The son of a shoemaker who became blind at the age of five, Frenchman Louis Braille developed a font for the blind in the first half of the 19th century. Relief-dot tactile font remains the most popular idea today, which helps blind people.
According to the UN, almost 2.2 billion people worldwide suffer from vision impairment, both distance and near. These are mostly people over fifty, although impairments are noticeable in all age groups.
The white cane is a well-known symbol that has been used as an auxiliary and identification tool since the 1930s. Since the same time, guide dogs have also been helping the blind. These ideas emerged after the First World War to help veterans who lost their eyesight. Today, new technologies and developments help people deprived of one of the most important senses to navigate in space, read, recognize objects in front of them. Many of these technologies are based on devices familiar to sighted people – these are smartwatches, sensors, mobile apps. Read more about what developments can make the life of people without vision, even if not complete, but at least a little more comfortable.
Touch screens
One of the developments combines the most popular tool for the blind: Braille and the most popular gadgets – smartphones and tablets. The tactile font can be displayed on a touch screen.
Such screens are made of piezoelectric material: when touched, it begins to vibrate. Braille is a combination of dots on a 3x2 field. In touch screen conditions, this works as a vibration of a separate part of the screen. Convex points appear as fast strong vibrations, and their absence – as weaker shocks. Plain text is translated into a variant for the blind using a separate program that recodes words letter by letter. To reproduce the text, a blind person presses their finger to any point on the screen where the system displays a particular character, changing them with a certain frequency. Experiments have shown that for people familiar with Braille, after getting used to a new reading format, it takes a little more than a second to identify a particular character.
The app will tell about the environment
The Seeing AI smartphone app tells the user what’s going on around. The system scans the environment through the camera and tells what it sees in a voice. So, you can recognize people, understand their approximate age or mood – the program, which is regularly updated, will tell whether the man or woman in the frame is smiling or frowning, whether they wear glasses. With the help of the app, one can recognize road signs and objects on the street, read the menu in a cafe, learn about obstacles on the way or find out which product they took from the shelf in the store.
Most of the information is processed directly in the smartphone – that is, there is no need for an Internet connection unless the case concerns a complex text with specific terminology or an unusual object.
At the heart of the development were special glasses that scanned the space and told the blind person about what was happening. Over time, the technology has moved into the form of an app that continues to be trained so that the system works more accurately and faster. In particular, now the app can recognize bills of various values.
A bracelet to build a route
A fitness tracker in the form of an arm bandage, but without a screen, which blind people do not need. With the help of a special bracelet, Briton Simon Wheatcroft ran marathons and trained on the streets of cities.

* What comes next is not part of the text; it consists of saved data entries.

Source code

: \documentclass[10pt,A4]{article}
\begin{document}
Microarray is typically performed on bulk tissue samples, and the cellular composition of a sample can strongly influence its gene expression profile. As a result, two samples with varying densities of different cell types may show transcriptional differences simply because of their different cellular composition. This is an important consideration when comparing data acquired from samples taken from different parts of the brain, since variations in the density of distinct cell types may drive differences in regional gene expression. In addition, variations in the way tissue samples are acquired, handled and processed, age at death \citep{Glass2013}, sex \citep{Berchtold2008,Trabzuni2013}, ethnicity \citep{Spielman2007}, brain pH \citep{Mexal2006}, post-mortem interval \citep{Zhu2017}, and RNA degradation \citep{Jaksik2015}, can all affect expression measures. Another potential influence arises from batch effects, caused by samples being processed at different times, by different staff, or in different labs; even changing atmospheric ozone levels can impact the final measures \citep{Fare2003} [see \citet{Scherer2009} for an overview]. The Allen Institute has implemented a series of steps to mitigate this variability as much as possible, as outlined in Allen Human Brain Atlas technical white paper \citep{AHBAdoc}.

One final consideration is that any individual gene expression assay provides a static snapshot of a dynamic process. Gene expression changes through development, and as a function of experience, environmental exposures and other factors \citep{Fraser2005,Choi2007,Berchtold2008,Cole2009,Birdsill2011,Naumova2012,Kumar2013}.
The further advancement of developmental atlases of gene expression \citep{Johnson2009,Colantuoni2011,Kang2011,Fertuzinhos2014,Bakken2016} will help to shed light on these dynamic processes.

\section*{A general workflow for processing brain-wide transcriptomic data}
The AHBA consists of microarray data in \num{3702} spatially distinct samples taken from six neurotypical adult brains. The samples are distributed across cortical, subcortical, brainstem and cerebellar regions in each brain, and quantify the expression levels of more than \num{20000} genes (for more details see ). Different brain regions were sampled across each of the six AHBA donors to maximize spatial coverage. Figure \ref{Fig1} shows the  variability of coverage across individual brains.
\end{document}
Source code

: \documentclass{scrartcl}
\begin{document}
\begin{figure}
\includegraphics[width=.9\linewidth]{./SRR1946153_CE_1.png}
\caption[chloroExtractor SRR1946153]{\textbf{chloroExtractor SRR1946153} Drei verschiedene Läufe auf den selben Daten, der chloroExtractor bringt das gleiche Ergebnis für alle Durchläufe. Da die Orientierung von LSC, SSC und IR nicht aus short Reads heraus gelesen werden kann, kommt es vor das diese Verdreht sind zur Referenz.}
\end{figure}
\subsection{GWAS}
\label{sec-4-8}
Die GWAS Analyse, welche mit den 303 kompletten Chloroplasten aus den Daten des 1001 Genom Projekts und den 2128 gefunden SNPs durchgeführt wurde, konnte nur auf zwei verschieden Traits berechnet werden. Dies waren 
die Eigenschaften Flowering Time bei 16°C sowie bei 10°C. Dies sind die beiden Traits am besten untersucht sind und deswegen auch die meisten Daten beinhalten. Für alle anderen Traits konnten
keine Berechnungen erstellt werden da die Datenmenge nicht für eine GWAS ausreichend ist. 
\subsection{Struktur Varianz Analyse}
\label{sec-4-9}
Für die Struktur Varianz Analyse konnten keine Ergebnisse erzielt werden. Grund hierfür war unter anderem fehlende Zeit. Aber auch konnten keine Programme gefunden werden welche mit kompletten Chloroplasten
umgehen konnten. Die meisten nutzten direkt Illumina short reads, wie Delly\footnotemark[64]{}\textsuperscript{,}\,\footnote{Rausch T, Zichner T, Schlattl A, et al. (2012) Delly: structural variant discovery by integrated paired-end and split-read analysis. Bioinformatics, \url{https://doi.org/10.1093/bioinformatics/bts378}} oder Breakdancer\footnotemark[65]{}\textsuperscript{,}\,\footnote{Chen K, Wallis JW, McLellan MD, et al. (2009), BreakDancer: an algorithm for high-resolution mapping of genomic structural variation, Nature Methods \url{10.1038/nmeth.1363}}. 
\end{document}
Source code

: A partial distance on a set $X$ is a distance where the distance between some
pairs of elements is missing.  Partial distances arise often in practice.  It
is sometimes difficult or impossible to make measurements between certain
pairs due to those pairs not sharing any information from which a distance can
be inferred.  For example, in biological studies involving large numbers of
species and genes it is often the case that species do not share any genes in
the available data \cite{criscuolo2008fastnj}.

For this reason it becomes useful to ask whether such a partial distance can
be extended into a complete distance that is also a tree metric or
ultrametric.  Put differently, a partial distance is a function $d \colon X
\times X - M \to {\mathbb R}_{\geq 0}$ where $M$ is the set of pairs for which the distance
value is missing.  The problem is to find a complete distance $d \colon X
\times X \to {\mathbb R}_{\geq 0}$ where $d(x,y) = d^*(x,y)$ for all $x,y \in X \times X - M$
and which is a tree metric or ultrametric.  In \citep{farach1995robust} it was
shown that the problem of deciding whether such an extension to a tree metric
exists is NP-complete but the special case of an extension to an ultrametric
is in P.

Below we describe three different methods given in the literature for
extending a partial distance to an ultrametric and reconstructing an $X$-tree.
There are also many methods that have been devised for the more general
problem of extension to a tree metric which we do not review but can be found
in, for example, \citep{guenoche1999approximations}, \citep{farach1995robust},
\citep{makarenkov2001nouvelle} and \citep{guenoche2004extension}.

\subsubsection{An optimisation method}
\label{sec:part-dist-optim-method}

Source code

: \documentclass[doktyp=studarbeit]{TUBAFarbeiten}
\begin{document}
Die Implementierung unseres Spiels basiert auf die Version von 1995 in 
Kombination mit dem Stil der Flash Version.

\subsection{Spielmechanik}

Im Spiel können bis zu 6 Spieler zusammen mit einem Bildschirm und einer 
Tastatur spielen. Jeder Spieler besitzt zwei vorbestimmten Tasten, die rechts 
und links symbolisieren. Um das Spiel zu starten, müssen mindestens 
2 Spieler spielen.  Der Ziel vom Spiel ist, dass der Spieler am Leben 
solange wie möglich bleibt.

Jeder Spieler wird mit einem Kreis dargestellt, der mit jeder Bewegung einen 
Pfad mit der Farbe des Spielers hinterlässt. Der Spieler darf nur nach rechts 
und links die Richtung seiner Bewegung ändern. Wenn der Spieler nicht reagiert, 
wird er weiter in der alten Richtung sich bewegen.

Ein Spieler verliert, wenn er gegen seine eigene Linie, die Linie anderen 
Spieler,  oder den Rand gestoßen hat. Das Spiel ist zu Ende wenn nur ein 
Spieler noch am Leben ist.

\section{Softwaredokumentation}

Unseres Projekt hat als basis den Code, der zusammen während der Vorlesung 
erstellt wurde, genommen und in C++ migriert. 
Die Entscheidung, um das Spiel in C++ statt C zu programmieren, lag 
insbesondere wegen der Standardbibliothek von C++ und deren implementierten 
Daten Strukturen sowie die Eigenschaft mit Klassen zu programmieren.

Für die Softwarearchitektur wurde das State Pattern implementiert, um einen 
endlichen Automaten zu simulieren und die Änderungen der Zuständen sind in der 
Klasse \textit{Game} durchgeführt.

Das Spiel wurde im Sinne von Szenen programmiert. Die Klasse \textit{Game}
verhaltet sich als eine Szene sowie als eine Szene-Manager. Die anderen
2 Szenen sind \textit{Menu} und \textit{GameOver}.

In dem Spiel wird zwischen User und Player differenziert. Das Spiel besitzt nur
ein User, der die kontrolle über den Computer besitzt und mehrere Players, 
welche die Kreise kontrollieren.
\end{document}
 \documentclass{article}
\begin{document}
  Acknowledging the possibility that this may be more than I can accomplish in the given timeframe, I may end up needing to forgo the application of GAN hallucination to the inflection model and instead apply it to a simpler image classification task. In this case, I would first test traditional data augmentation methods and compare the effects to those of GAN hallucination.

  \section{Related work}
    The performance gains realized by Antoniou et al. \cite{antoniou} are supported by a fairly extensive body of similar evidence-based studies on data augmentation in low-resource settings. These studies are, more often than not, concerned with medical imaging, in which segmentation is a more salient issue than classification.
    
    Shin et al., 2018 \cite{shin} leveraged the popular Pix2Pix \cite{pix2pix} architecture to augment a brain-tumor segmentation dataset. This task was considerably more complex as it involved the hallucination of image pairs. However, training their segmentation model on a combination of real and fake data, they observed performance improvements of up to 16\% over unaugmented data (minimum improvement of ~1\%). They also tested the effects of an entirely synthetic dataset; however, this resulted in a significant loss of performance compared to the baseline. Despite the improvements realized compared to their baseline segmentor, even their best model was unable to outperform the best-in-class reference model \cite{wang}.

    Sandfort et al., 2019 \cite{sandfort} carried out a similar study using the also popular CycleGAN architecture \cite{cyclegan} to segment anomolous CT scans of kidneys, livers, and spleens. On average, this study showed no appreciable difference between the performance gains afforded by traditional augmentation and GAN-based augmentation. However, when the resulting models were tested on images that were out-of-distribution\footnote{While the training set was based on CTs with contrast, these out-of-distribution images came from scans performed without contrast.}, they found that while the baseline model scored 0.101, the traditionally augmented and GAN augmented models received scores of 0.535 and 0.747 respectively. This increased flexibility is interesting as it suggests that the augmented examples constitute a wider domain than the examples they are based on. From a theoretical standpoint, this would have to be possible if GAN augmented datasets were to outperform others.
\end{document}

The Wayband bracelet communicates with a smartphone via GPS. In a special app, you can specify the necessary address by voice, after which the program will determine and build a route. The program forms a kind of fence – the boundaries of the route, beyond which a person should not go. When crossing the line, the bracelet warns the user about the need to return to the route using a vibration that resembles Morse code: four beeps mean “turn left,” and two long beeps mean “turn right.”
Smartwatches for blind people
A full-fledged smartwatch – one can check the time and calendar, set an alarm clock, timer, or stopwatch, find out who is calling. All this with the help of a screen based on Braille.
Instead of the classic dial, Dot has a perforated surface. The device changes the position of the dots, showing the time or other necessary information. When syncing with a smartphone, a smartwatch for the blind will show exactly who is calling, there is an opportunity to accept or reject a call. Accordingly, messages are also received, which are translated into Braille and displayed on the screen.